BUG: test, fix loading structured dtypes with padding #12358

mattip · 2018-11-09T23:28:50Z

Replaces PR #10931 which it draws heavily from. Fixes #2215.

The original PR has a discussion of why this is not the best fix, it assumes a field ('', |Vn) - where n is the void size - is a padding field when someone could theoretically be using such a field for data. It also will force a possibly aligned dtype to now be not aligned, but unfortunately that information is not preserved in the storage format.

I think this is the least evil of the possibilities, although we could consider saving the padding fields with a unique name. It would have to be better than the existing choice: f1, f2, ... which in the original issue clashed with names commonly used by users

mattip · 2018-11-10T00:56:19Z

also closes #8100

numpy/lib/format.py

mattip · 2018-11-10T15:56:52Z

now will round trip fields with name == '' if the field is not a void type

numpy/lib/format.py

eric-wieser · 2018-11-10T19:11:07Z

numpy/lib/format.py

+            tup = ('%s%d' % (unique_name, itr),) + tup[1:]
+        if isinstance(tup[1], list):
+            # record of records, recurse
+            if len(tup) > 2:


Can this ever be 4, or is (name, type, shape) the longest possible tuple? What about titles?

test, fixed for titles

ahaldane · 2018-11-12T22:25:46Z

I looked at doing this a while ago, but I got sidetracked by the issue that this strategy will "lose" the aligned flag:

>>> arr = np.array([(1, 2), (3, 4)], dtype=np.dtype([('a','u2'), ('b','u4')], align=True))
>>> np.save('test', arr)
>>> np.load('test.npy').dtype
dtype({'names':['a','b'], 'formats':['<u2','<u4'], 'offsets':[0,4], 'itemsize':8})
>>> arr.dtype
dtype({'names':['a','b'], 'formats':['<u2','<u4'], 'offsets':[0,4], 'itemsize':8}, align=True)

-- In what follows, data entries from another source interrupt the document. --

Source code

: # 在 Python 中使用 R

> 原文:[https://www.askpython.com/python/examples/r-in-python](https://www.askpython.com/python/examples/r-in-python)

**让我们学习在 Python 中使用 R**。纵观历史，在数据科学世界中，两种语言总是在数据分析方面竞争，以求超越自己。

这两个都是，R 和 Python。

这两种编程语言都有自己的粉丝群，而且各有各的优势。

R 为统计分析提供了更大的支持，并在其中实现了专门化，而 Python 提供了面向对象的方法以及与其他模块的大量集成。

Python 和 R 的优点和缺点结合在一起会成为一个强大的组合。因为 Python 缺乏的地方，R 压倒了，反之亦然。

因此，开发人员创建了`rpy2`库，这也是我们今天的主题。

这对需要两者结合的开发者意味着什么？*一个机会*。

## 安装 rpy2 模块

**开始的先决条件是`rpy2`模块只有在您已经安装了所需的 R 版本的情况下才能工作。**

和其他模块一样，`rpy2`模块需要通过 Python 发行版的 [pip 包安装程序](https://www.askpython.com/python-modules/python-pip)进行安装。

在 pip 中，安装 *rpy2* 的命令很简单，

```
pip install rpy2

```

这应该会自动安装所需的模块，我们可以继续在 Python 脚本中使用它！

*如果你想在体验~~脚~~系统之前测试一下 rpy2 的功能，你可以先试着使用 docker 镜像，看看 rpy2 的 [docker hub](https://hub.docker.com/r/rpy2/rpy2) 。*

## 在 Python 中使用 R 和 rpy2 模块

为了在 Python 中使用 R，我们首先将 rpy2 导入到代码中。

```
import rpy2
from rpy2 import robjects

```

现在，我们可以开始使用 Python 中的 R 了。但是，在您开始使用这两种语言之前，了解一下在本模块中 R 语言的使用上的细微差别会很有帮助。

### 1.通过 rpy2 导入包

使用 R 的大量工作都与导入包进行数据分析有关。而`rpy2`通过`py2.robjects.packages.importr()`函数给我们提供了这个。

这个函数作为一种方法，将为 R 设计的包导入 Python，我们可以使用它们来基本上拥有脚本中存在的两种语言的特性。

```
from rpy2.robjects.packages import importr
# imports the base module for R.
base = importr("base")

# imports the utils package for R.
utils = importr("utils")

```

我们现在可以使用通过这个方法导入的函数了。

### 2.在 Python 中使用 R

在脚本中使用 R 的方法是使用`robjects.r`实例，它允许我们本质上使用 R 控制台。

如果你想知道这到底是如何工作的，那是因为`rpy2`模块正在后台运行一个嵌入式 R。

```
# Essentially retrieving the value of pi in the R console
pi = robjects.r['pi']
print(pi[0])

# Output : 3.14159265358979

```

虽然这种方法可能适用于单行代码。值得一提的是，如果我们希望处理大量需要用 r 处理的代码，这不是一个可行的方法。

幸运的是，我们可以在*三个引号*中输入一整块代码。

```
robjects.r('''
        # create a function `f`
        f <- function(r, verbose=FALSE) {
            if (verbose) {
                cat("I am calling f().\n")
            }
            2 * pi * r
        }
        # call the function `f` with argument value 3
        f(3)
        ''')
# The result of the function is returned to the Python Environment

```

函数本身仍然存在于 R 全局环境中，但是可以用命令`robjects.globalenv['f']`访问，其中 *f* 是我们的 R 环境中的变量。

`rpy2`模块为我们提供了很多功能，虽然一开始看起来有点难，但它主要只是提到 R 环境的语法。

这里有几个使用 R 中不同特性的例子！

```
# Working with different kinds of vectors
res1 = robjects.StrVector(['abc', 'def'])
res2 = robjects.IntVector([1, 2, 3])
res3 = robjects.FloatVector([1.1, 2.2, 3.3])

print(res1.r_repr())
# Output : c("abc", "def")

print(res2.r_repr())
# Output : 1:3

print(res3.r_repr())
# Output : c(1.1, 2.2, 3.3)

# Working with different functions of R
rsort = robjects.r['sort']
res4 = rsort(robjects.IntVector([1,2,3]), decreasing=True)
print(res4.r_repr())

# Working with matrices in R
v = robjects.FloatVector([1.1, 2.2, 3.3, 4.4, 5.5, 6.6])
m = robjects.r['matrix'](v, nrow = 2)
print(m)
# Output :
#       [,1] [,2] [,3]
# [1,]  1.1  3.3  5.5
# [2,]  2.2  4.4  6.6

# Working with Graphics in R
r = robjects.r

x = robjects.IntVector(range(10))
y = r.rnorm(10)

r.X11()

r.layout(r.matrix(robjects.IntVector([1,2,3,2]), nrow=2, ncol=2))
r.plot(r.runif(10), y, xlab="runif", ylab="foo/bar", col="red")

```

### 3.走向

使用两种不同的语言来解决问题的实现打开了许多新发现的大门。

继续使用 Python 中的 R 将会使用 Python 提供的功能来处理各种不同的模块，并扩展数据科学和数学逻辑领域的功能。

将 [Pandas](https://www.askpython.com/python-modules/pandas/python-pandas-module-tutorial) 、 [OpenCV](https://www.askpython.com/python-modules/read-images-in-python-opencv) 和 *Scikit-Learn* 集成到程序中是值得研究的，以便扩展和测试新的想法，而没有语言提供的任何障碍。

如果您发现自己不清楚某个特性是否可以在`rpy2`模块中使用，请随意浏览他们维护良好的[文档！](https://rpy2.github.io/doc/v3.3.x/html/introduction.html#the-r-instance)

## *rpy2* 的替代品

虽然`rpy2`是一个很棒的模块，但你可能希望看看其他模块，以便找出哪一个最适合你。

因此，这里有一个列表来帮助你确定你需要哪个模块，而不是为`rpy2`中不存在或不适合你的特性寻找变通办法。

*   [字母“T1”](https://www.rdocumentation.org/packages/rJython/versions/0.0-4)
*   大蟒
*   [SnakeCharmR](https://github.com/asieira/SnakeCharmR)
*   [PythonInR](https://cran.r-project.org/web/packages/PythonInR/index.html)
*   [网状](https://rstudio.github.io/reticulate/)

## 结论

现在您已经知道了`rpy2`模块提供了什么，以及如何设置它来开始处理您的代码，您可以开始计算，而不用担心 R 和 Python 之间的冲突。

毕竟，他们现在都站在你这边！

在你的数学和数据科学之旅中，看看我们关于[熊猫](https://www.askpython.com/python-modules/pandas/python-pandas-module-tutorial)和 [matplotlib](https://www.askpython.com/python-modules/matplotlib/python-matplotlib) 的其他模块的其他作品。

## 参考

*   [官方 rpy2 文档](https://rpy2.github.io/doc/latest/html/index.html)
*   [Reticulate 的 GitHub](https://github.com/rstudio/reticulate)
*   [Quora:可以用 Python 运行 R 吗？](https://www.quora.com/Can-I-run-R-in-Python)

Then I started working on trying to avoid that, by making the aligned flag be recomputed on the fly when accessed (there is no fundamental reason it needs to be stored as a flag - we can always re-compute if something is aligned). That led to snowballing problems I never finished.

FWIW my implementation of descr_without_padding (which I pasted in another PR) was very similar to yours. Here it is:

def descr_to_dtype(descr):
    if isinstance(descr, str):
        # descr was produced by dtype.str, so this always works
        return numpy.dtype(descr)

    fields = []
    offset = 0
    for field in descr:
        if len(field) == 2:
            name, descr_str = field
            dt = descr_to_dtype(descr_str)
        else:
            name, descr_str, shape = field
            dt = numpy.dtype((descr_to_dtype(descr_str), shape))

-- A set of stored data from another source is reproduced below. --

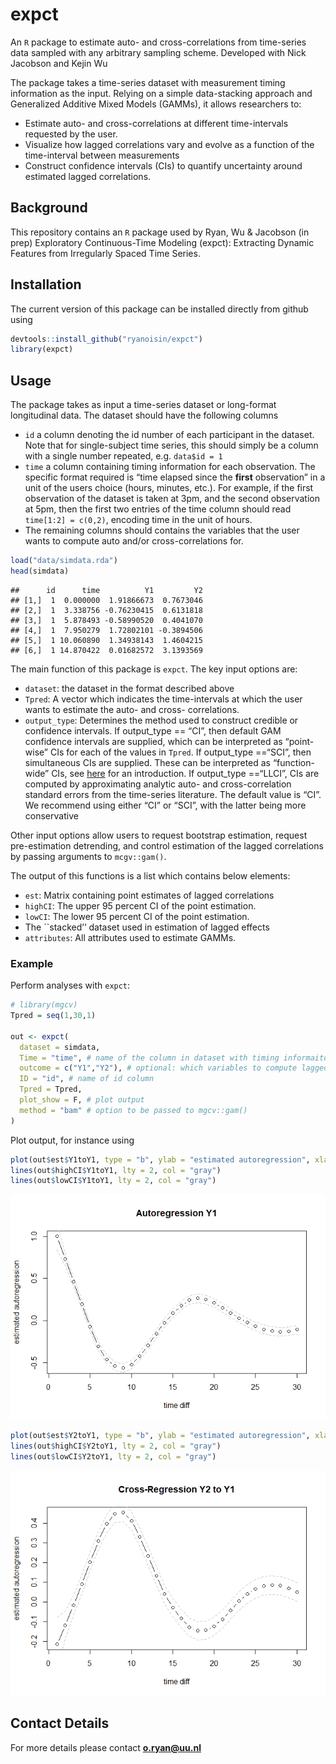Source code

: # expct

An `R` package to estimate auto- and cross-correlations from time-series
data sampled with any arbitrary sampling scheme. Developed with Nick Jacobson and Kejin Wu

The package takes a time-series dataset with measurement timing
information as the input. Relying on a simple data-stacking approach and
Generalized Additive Mixed Models (GAMMs), it allows researchers to:

-   Estimate auto- and cross-correlations at different time-intervals
    requested by the user.
-   Visualize how lagged correlations vary and evolve as a function of
    the time-interval between measurements
-   Construct confidence intervals (CIs) to quantify uncertainty around
    estimated lagged correlations.

## Background

This repository contains an `R` package used by Ryan, Wu & Jacobson (in
prep) Exploratory Continuous-Time Modeling (expct): Extracting Dynamic
Features from Irregularly Spaced Time Series.

## Installation

The current version of this package can be installed directly from
github using

``` r
devtools::install_github("ryanoisin/expct")
library(expct)
```

## Usage

The package takes as input a time-series dataset or long-format
longitudinal data. The dataset should have the following columns

-   `id` a column denoting the id number of each participant in the
    dataset. Note that for single-subject time series, this should
    simply be a column with a single number repeated, e.g. `data$id = 1`
-   `time` a column containing timing information for each observation.
    The specific format required is “time elapsed since the **first**
    observation” in a unit of the users choice (hours, minutes, etc.).
    For example, if the first observation of the dataset is taken at
    3pm, and the second observation at 5pm, then the first two entries
    of the time column should read `time[1:2] = c(0,2)`, encoding time
    in the unit of hours.
-   The remaining columns should contains the variables that the user
    wants to compute auto and/or cross-correlations for.

``` r
load("data/simdata.rda")
head(simdata)
```

    ##      id      time          Y1         Y2
    ## [1,]  1  0.000000  1.91866673  0.7673046
    ## [2,]  1  3.338756 -0.76230415  0.6131818
    ## [3,]  1  5.878493 -0.58990520  0.4041070
    ## [4,]  1  7.950279  1.72802101 -0.3894506
    ## [5,]  1 10.060890  1.34938143  1.4604215
    ## [6,]  1 14.870422  0.01682572  3.1393569

The main function of this package is `expct`. The key input options are:

-   `dataset`: the dataset in the format described above
-   `Tpred`: A vector which indicates the time-intervals at which the
    user wants to estimate the auto- and cross- correlations.
-   `output_type`: Determines the method used to construct credible or
    confidence intervals. If output_type == “CI”, then default GAM
    confidence intervals are supplied, which can be interpreted as
    “point-wise” CIs for each of the values in `Tpred`. If output_type
    ==“SCI”, then simultaneous CIs are supplied. These can be
    interpreted as “function-wide” CIs, see
    [here](https://fromthebottomoftheheap.net/2016/12/15/simultaneous-interval-revisited/)
    for an introduction. If output_type ==“LLCI”, CIs are computed by
    approximating analytic auto- and cross-correlation standard errors
    from the time-series literature. The default value is “CI”. We
    recommend using either “CI” or “SCI”, with the latter being more
    conservative

Other input options allow users to request bootstrap estimation, request
pre-estimation detrending, and control estimation of the lagged
correlations by passing arguments to `mcgv::gam()`.

The output of this functions is a list which contains below elements:

-   `est`: Matrix containing point estimates of lagged correlations
-   `highCI`: The upper 95 percent CI of the point estimation.
-   `lowCI`: The lower 95 percent CI of the point estimation.
-   The \`\`stacked’’ dataset used in estimation of lagged effects
-   `attributes`: All attributes used to estimate GAMMs.

### Example

Perform analyses with `expct`:

``` r
# library(mgcv)
Tpred = seq(1,30,1)

out <- expct(
  dataset = simdata,
  Time = "time", # name of the column in dataset with timing informaiton
  outcome = c("Y1","Y2"), # optional: which variables to compute lagged corrleations for
  ID = "id", # name of id column
  Tpred = Tpred,
  plot_show = F, # plot output
  method = "bam" # option to be passed to mgcv::gam()
)
```

Plot output, for instance using

``` r
plot(out$est$Y1toY1, type = "b", ylab = "estimated autoregression", xlab = "time diff", main = "Autoregression Y1")
lines(out$highCI$Y1toY1, lty = 2, col = "gray")
lines(out$lowCI$Y1toY1, lty = 2, col = "gray")
```

![](README_files/figure-gfm/unnamed-chunk-5-1.png)<!-- -->

``` r
plot(out$est$Y2toY1, type = "b", ylab = "estimated autoregression", xlab = "time diff", main = "Cross-Regression Y2 to Y1")
lines(out$highCI$Y2toY1, lty = 2, col = "gray")
lines(out$lowCI$Y2toY1, lty = 2, col = "gray")
```

![](README_files/figure-gfm/unnamed-chunk-5-2.png)<!-- -->

## Contact Details

For more details please contact **<o.ryan@uu.nl>**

        # ignore padding bytes, which will be void bytes with '' as name
        # (once blank fieldnames are deprecated, only "if name == ''" needed)
        is_pad = (name == '' and dt.type is numpy.void and dt.names is None)
        if not is_pad:
            fields.append((name, dt, offset))

        offset += dt.itemsize

    names, formats, offsets = zip(*fields)
    return numpy.dtype({'names': names, 'formats': formats,
                        'offsets': offsets, 'itemsize': offset})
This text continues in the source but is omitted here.